## What is needed
Find the lines of the data below that include "good". Report their number only.

-*-

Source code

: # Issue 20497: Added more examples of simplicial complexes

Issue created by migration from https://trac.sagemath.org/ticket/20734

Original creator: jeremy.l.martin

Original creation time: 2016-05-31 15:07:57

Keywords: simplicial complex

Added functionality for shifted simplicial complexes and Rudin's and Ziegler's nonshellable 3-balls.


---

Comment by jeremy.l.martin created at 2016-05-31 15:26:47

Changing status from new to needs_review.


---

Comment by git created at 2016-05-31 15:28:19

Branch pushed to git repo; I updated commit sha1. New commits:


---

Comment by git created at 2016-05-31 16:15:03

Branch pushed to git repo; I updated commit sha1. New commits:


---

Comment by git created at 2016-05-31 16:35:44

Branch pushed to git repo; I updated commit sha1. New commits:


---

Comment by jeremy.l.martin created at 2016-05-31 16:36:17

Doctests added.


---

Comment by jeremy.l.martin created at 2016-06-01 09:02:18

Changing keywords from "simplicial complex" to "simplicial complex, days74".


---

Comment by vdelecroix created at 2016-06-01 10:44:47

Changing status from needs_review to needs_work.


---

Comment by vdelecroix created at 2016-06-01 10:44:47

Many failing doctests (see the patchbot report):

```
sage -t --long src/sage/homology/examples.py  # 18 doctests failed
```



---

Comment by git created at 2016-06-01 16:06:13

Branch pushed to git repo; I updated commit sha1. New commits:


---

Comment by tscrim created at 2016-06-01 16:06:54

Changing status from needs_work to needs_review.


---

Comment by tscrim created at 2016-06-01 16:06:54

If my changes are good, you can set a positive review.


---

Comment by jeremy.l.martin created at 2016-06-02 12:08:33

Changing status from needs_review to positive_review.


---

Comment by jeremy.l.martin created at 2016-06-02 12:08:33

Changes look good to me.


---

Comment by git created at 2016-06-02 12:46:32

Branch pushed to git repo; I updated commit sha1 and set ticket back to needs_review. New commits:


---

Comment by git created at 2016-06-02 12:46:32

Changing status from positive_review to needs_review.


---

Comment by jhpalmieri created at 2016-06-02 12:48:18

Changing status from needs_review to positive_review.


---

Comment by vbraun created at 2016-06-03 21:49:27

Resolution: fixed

-*-

## Response area
2